Records from a collection:
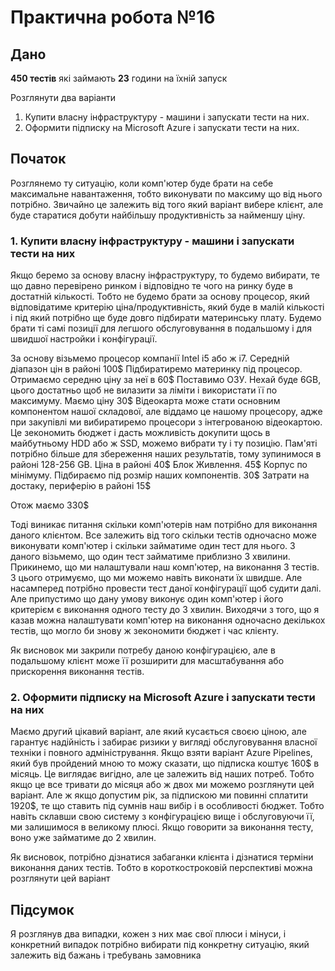 # Практична робота №16

## Дано

**450 тестів** які займають **23** години на їхній запуск

Розглянути два варіанти

1. Купити власну інфраструктуру - машини і запускати тести на них.
2. Оформити підписку на Microsoft Azure і запускати тести на них.

## Початок

Розглянемо ту ситуацію, коли комп'ютер буде брати на себе максимальне навантаження, тобто виконувати по максиму що від нього потрібно. Звичайно це залежить від того який варіант вибере клієнт, але буде старатися добути найбільшу продуктивність за найменшу ціну.

### 1. Купити власну інфраструктуру - машини і запускати тести на них

Якщо беремо за основу власну інфраструктуру, то будемо вибирати, те що давно перевірено ринком і відповідно те чого на ринку буде в достатній кількості. Тобто не будемо брати за основу процесор, який відповідатиме критерію ціна/продуктивність, який буде в малій кількості і під який потрібно ще буде довго підбирати материнську плату. Будемо брати ті самі позиції для легшого обслуговування в подальшому і для швидшої настройки і конфігурації.

За основу візьмемо процесор компанії Intel i5 або ж i7. Середній діапазон цін в районі 100$
Підбиратиремо материнку під процесор. Отримаємо середню ціну за неї в 60$
Поставимо ОЗУ. Нехай буде 6GB, цього достатньо щоб не вилазити за ліміти і використати її по максимуму. Маємо ціну 30$
Відеокарта може стати основним компонентом нашої складової, але віддамо це нашому процесору, адже при закупівлі ми вибиратиремо процесори з інтегрованою відеокартою. Це зекономить бюджет і дасть можливість докупити щось в майбутньому
HDD aбо ж SSD, можемо вибрати ту і ту позицію. Пам'яті потрібно більше для збереження наших результатів, тому зупинимося в районі 128-256 GB. Ціна в районі 40$
Блок Живлення. 45$
Корпус по мінімуму. Підбираємо під розмір наших компонентів. 30$
Затрати на достаку, периферію в районі 15$

Отож маємо 330$

Тоді виникає питання скільки комп'ютерів нам потрібно для виконання даного клієнтом. Все залежить від того скільки тестів одночасно може виконувати комп'ютер і скільки займатиме один тест для нього. З даного візьмемо, що один тест займатиме приблизно 3 хвилини. Прикинемо, що ми налаштували наш комп'ютер, на виконання 3 тестів. З цього отримуємо, що ми можемо навіть виконати їх швидше. Але насамперед потрібно провести тест даної конфігурації щоб судити далі. Але припустимо що дану умову виконує один комп'ютер і його критерієм є виконання одного тесту до 3 хвилин. Виходячи з того, що я казав можна налаштувати комп'ютер на виконання одночасно декількох тестів, що могло би знову ж зекономити бюджет і час клієнту.

Як висновок ми закрили потребу даною конфігурацією, але в подальшому клієнт може її розширити для масштабування або прискорення виконання тестів.

### 2. Оформити підписку на Microsoft Azure і запускати тести на них

Маємо другий цікавий варіант, але який кусається своєю ціною, але гарантує надійність і забирає ризики у вигляді обслуговування власної техніки і повного адміністрування.
Якщо взяти варіант Azure Pipelines, який був пройдений мною то можу сказати, що підписка коштує 160$ в місяць. Це виглядає вигідно, але це залежить від наших потреб. Тобто якщо це все тривати до місяця або ж двох ми можемо розглянути цей варіант. Але ж якщо допустим рік, за підпискою ми повинні сплатити 1920$, те що ставить під сумнів наш вибір і в особливості бюджет. Тобто навіть склавши свою систему з конфігурацією вище і обслуговуючи її, ми залишимося в великому плюсі. Якщо говорити за виконання тесту, воно уже займатиме до 2 хвилин.

Як висновок, потрібно дізнатися забаганки клієнта і дізнатися терміни виконання даних тестів. Тобто в короткостроковій перспективі можна розглянути цей варіант

## Підсумок

Я розглянув два випадки, кожен з них має свої плюси і мінуси, і конкретний випадок потрібно вибирати під конкретну ситуацію, який залежить від бажань і требувань замовника

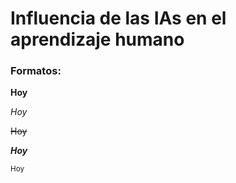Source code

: # Influencia de las IAs en el aprendizaje humano

### Formatos:
**Hoy**

_Hoy_

~~Hoy~~

***Hoy***

<sub>Hoy</sub>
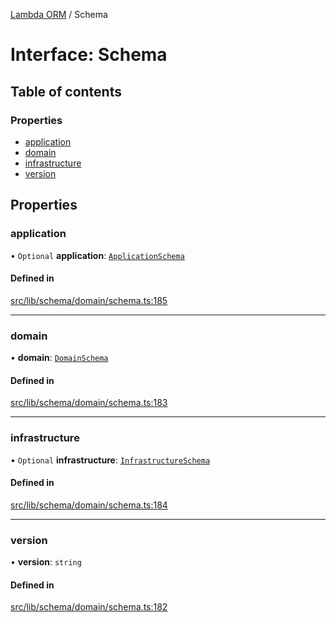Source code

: [Lambda ORM](../README.md) / Schema

# Interface: Schema

## Table of contents

### Properties

- [application](Schema.md#application)
- [domain](Schema.md#domain)
- [infrastructure](Schema.md#infrastructure)
- [version](Schema.md#version)

## Properties

### application

• `Optional` **application**: [`ApplicationSchema`](ApplicationSchema.md)

#### Defined in

[src/lib/schema/domain/schema.ts:185](https://github.com/lambda-orm/lambdaorm-base/blob/f0d71aa10e836415abad81a08fda57f8dc5c26a5/src/lib/schema/domain/schema.ts#L185)

___

### domain

• **domain**: [`DomainSchema`](DomainSchema.md)

#### Defined in

[src/lib/schema/domain/schema.ts:183](https://github.com/lambda-orm/lambdaorm-base/blob/f0d71aa10e836415abad81a08fda57f8dc5c26a5/src/lib/schema/domain/schema.ts#L183)

___

### infrastructure

• `Optional` **infrastructure**: [`InfrastructureSchema`](InfrastructureSchema.md)

#### Defined in

[src/lib/schema/domain/schema.ts:184](https://github.com/lambda-orm/lambdaorm-base/blob/f0d71aa10e836415abad81a08fda57f8dc5c26a5/src/lib/schema/domain/schema.ts#L184)

___

### version

• **version**: `string`

#### Defined in

[src/lib/schema/domain/schema.ts:182](https://github.com/lambda-orm/lambdaorm-base/blob/f0d71aa10e836415abad81a08fda57f8dc5c26a5/src/lib/schema/domain/schema.ts#L182)
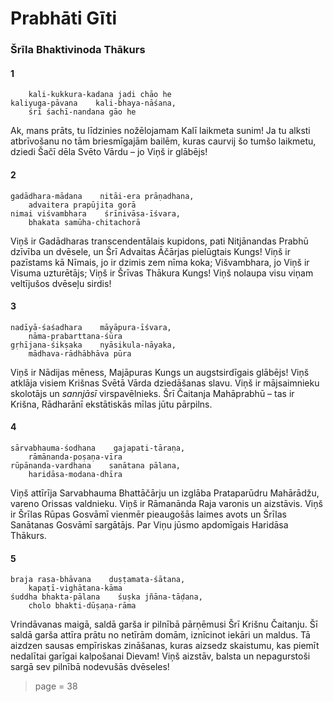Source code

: # Prabhāti Gīti

### Šrīla Bhaktivinoda Thākurs

#### 1

        kali-kukkura-kadana jadi chāo he
    kaliyuga-pāvana    kali-bhaya-nāśana,
        śrī śachī-nandana gāo he

Ak, mans prāts, tu līdzinies nožēlojamam Kalī laikmeta sunim! Ja tu alksti atbrīvošanu no tām briesmīgajām bailēm, kuras caurvij šo tumšo laikmetu, dziedi Šačī dēla Svēto Vārdu – jo Viņš ir glābējs!

#### 2

    gadādhara-mādana    nitāi-era prāṇadhana,
        advaitera prapūjita gorā
    nimai viśvambhara    śrīnivāsa-īśvara,
        bhakata samūha-chitachorā

Viņš ir Gadādharas transcendentālais kupidons, pati Nitjānandas Prabhū dzīvība un dvēsele, un Šrī Advaitas Āčārjas pielūgtais Kungs! Viņš ir pazīstams kā Nīmais, jo ir dzimis zem nīma koka; Višvambhara, jo Viņš ir Visuma uzturētājs; Viņš ir Šrīvas Thākura Kungs! Viņš nolaupa visu viņam veltījušos dvēseļu sirdis!

#### 3

    nadīyā-śaśadhara    māyāpura-īśvara,
        nāma-prabarttana-śūra
    gṛhījana-śikṣaka    nyāsikula-nāyaka,
        mādhava-rādhābhāva pūra

Viņš ir Nādijas mēness, Majāpuras Kungs un augstsirdīgais glābējs! Viņš atklāja visiem Krišnas Svētā Vārda dziedāšanas slavu. Viņš ir mājsaimnieku skolotājs un *sannjāsī* virspavēlnieks. Šrī Čaitanja Mahāprabhū – tas ir Krišna, Rādharānī ekstātiskās mīlas jūtu pārpilns.

#### 4

    sārvabhauma-śodhana    gajapati-tāraṇa,
        rāmānanda-poṣaṇa-vīra
    rūpānanda-vardhana    sanātana pālana,
        haridāsa-modana-dhīra

Viņš attīrīja Sarvabhauma Bhattāčārju un izglāba Prataparūdru Mahārādžu, vareno Orissas valdnieku. Viņš ir Rāmanānda Raja varonis un aizstāvis. Viņš ir Šrīlas Rūpas Gosvāmī vienmēr pieaugošās laimes avots un Šrīlas Sanātanas Gosvāmī sargātājs. Par Viņu jūsmo apdomīgais Haridāsa Thākurs.

#### 5

    braja rasa-bhāvana    duṣṭamata-śātana,
        kapaṭī-vighātana-kāma
    śuddha bhakta-pālana    śuṣka jñāna-tāḍana,
        cholo bhakti-dūṣaṇa-rāma

Vrindāvanas maigā, saldā garša ir pilnībā pārņēmusi Šrī Krišnu Čaitanju. Šī saldā garša attīra prātu no netīrām domām, iznīcinot iekāri un maldus. Tā aizdzen sausas empīriskas zināšanas, kuras aizsedz skaistumu, kas piemīt nedalītai garīgai kalpošanai Dievam! Viņš aizstāv, balsta un nepagurstoši sargā sev pilnībā nodevušās dvēseles!


> page = 38
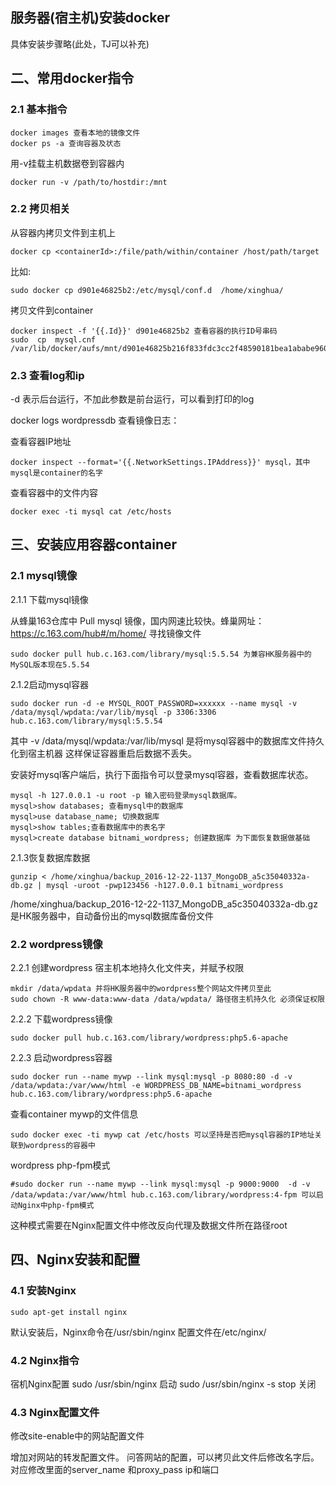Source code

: 
## 服务器(宿主机)安装docker
具体安装步骤略(此处，TJ可以补充)

## 二、常用docker指令

### 2.1 基本指令

    docker images 查看本地的镜像文件
    docker ps -a 查询容器及状态

用-v挂载主机数据卷到容器内
  
    docker run -v /path/to/hostdir:/mnt 

### 2.2 拷贝相关

从容器内拷贝文件到主机上

    docker cp <containerId>:/file/path/within/container /host/path/target
    
比如: 
    
    sudo docker cp d901e46825b2:/etc/mysql/conf.d  /home/xinghua/

拷贝文件到container

    docker inspect -f '{{.Id}}' d901e46825b2 查看容器的执行ID号串码
    sudo  cp  mysql.cnf /var/lib/docker/aufs/mnt/d901e46825b216f833fdc3cc2f48590181bea1ababe960669b71ac7580207dff/etc/mysql/conf.d/mysql.cnf

### 2.3 查看log和ip

-d 表示后台运行，不加此参数是前台运行，可以看到打印的log
  
  docker logs wordpressdb 查看镜像日志：

查看容器IP地址

    docker inspect --format='{{.NetworkSettings.IPAddress}}' mysql，其中mysql是container的名字

查看容器中的文件内容

    docker exec -ti mysql cat /etc/hosts
    
## 三、安装应用容器container

### 2.1 mysql镜像
2.1.1 下载mysql镜像

从蜂巢163仓库中 Pull mysql 镜像，国内网速比较快。蜂巢网址：https://c.163.com/hub#/m/home/ 寻找镜像文件

    sudo docker pull hub.c.163.com/library/mysql:5.5.54 为兼容HK服务器中的MySQL版本现在5.5.54

2.1.2启动mysql容器

    sudo docker run -d -e MYSQL_ROOT_PASSWORD=xxxxxx --name mysql -v /data/mysql/wpdata:/var/lib/mysql -p 3306:3306 hub.c.163.com/library/mysql:5.5.54
    
其中 -v /data/mysql/wpdata:/var/lib/mysql 是将mysql容器中的数据库文件持久化到宿主机器 这样保证容器重启后数据不丢失。

安装好mysql客户端后，执行下面指令可以登录mysql容器，查看数据库状态。

    mysql -h 127.0.0.1 -u root -p 输入密码登录mysql数据库。
    mysql>show databases; 查看mysql中的数据库 
    mysql>use database_name; 切换数据库
    mysql>show tables;查看数据库中的表名字
    mysql>create database bitnami_wordpress; 创建数据库 为下面恢复数据做基础
    
2.1.3恢复数据库数据

    gunzip < /home/xinghua/backup_2016-12-22-1137_MongoDB_a5c35040332a-db.gz | mysql -uroot -pwp123456 -h127.0.0.1 bitnami_wordpress
/home/xinghua/backup_2016-12-22-1137_MongoDB_a5c35040332a-db.gz 是HK服务器中，自动备份出的mysql数据库备份文件

### 2.2 wordpress镜像

2.2.1 创建wordpress 宿主机本地持久化文件夹，并赋予权限

    mkdir /data/wpdata 并将HK服务器中的wordpress整个网站文件拷贝至此
    sudo chown -R www-data:www-data /data/wpdata/ 路径宿主机持久化 必须保证权限 

2.2.2 下载wordpress镜像

    sudo docker pull hub.c.163.com/library/wordpress:php5.6-apache
    
2.2.3 启动wordpress容器

    sudo docker run --name mywp --link mysql:mysql -p 8080:80 -d -v /data/wpdata:/var/www/html -e WORDPRESS_DB_NAME=bitnami_wordpress hub.c.163.com/library/wordpress:php5.6-apache

查看container mywp的文件信息

    sudo docker exec -ti mywp cat /etc/hosts 可以坚持是否把mysql容器的IP地址关联到wordpress的容器中

wordpress php-fpm模式

    #sudo docker run --name mywp --link mysql:mysql -p 9000:9000  -d -v /data/wpdata:/var/www/html hub.c.163.com/library/wordpress:4-fpm 可以启动Nginx中php-fpm模式 

这种模式需要在Nginx配置文件中修改反向代理及数据文件所在路径root 

## 四、Nginx安装和配置
### 4.1 安装Nginx
	
	sudo apt-get install nginx 
	
默认安装后，Nginx命令在/usr/sbin/nginx
配置文件在/etc/nginx/

### 4.2 Nginx指令
宿机Nginx配置
	sudo /usr/sbin/nginx 启动
	sudo /usr/sbin/nginx -s stop 关闭

### 4.3 Nginx配置文件
 
修改site-enable中的网站配置文件
 
增加对网站的转发配置文件。
问答网站的配置，可以拷贝此文件后修改名字后。对应修改里面的server_name 和proxy_pass ip和端口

DESCRIPTION OF THE TASK. The word is "xinghua". Copy every line above where it appears.

RESPONSE BOX.
    sudo docker cp d901e46825b2:/etc/mysql/conf.d  /home/xinghua/
    gunzip < /home/xinghua/backup_2016-12-22-1137_MongoDB_a5c35040332a-db.gz | mysql -uroot -pwp123456 -h127.0.0.1 bitnami_wordpress
/home/xinghua/backup_2016-12-22-1137_MongoDB_a5c35040332a-db.gz 是HK服务器中，自动备份出的mysql数据库备份文件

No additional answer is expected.